In traditional MLPs, the nodes perform the heavy lifting, combining inputs with learned weights and applying a nonlinear activation function to produce the output. The edges merely serve as conduits for passing information between nodes. In contrast, KANs flip this paradigm on its head. The edges take center stage, applying complex functions to the inputs before passing the results to the next node. The nodes themselves perform a simpler role, simply summing their inputs without any learned weights.

# Motivation

This shift in computational focus has several potential advantages. By allowing the edges to perform complex transformations, KANs may be able to capture more intricate relationships between inputs and outputs. The learnable activation functions on the edges enable KANs to adapt better to complex data patterns compared to MLPs with fixed activation functions. Additionally, because the nodes in KANs do not require learned parameters, the total number of parameters in the network may be vastly reduced, leading to more efficient models that ideally are less prone to overfitting. Furthermore, due to their structure, KANs can be more interpretable than MLPs, which can be beneficial in applications where understanding the model's decision-making process is important.

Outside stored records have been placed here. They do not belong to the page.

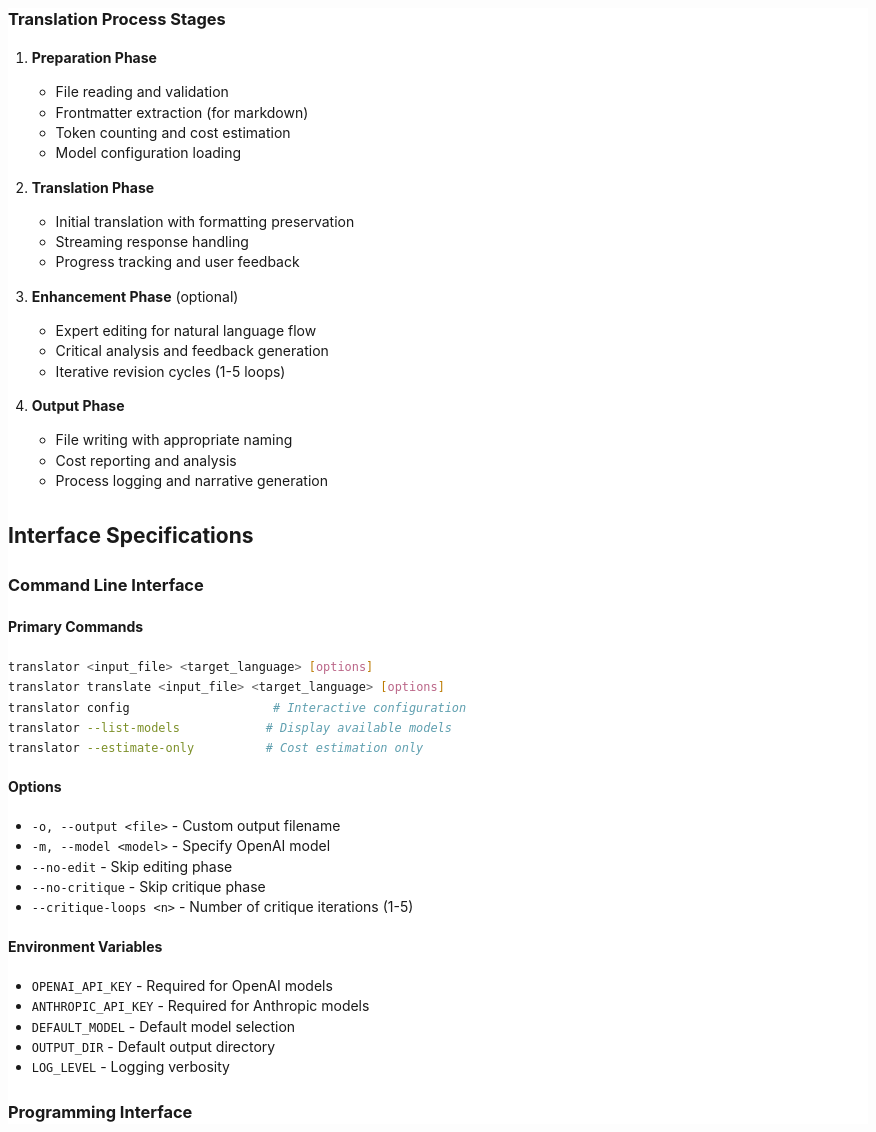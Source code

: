 ### Translation Process Stages

1. **Preparation Phase**
   - File reading and validation
   - Frontmatter extraction (for markdown)
   - Token counting and cost estimation
   - Model configuration loading

2. **Translation Phase**
   - Initial translation with formatting preservation
   - Streaming response handling
   - Progress tracking and user feedback

3. **Enhancement Phase** (optional)
   - Expert editing for natural language flow
   - Critical analysis and feedback generation
   - Iterative revision cycles (1-5 loops)

4. **Output Phase**
   - File writing with appropriate naming
   - Cost reporting and analysis
   - Process logging and narrative generation

## Interface Specifications

### Command Line Interface

#### Primary Commands
```bash
translator <input_file> <target_language> [options]
translator translate <input_file> <target_language> [options]
translator config                    # Interactive configuration
translator --list-models            # Display available models
translator --estimate-only          # Cost estimation only
```

#### Options
- `-o, --output <file>` - Custom output filename
- `-m, --model <model>` - Specify OpenAI model
- `--no-edit` - Skip editing phase
- `--no-critique` - Skip critique phase
- `--critique-loops <n>` - Number of critique iterations (1-5)

#### Environment Variables
- `OPENAI_API_KEY` - Required for OpenAI models
- `ANTHROPIC_API_KEY` - Required for Anthropic models
- `DEFAULT_MODEL` - Default model selection
- `OUTPUT_DIR` - Default output directory
- `LOG_LEVEL` - Logging verbosity

### Programming Interface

Unfortunately, KANs also have some drawbacks. One major disadvantage is that KANs are considerably slower to train compared to MLPs, which have benefited from years of optimization and hardware acceleration. This increased computational cost can limit the scalability of KANs to larger and more complex tasks. Additionally, some research indicates [needs citation] that KANs may struggle to perform as well as MLPs on highly complex datasets, potentially limiting their applicability in certain scenarios.

However, KANs are still a relatively new and largely unexplored architecture. The experiments performed in the original KAN paper were limited to small-scale toy problems and boring classification tasks. Despite these limitations, the unique properties of KANs make them an intriguing candidate for time series analysis. Time series data often exhibits complex temporal dependencies and non-linear relationships that can be challenging for traditional MLPs to capture effectively. The learnable activation functions on the edges of KANs allow them to adapt to these intricate patterns more easily, potentially leading to improved performance in time series forecasting and anomaly detection tasks.

Although some preliminary research has been done on their effectiveness in time series analysis [1, https://arxiv.org/pdf/2405.08790] [2, https://arxiv.org/html/2408.11306v1], it remains inconclusive whether they are a promising candidate yet.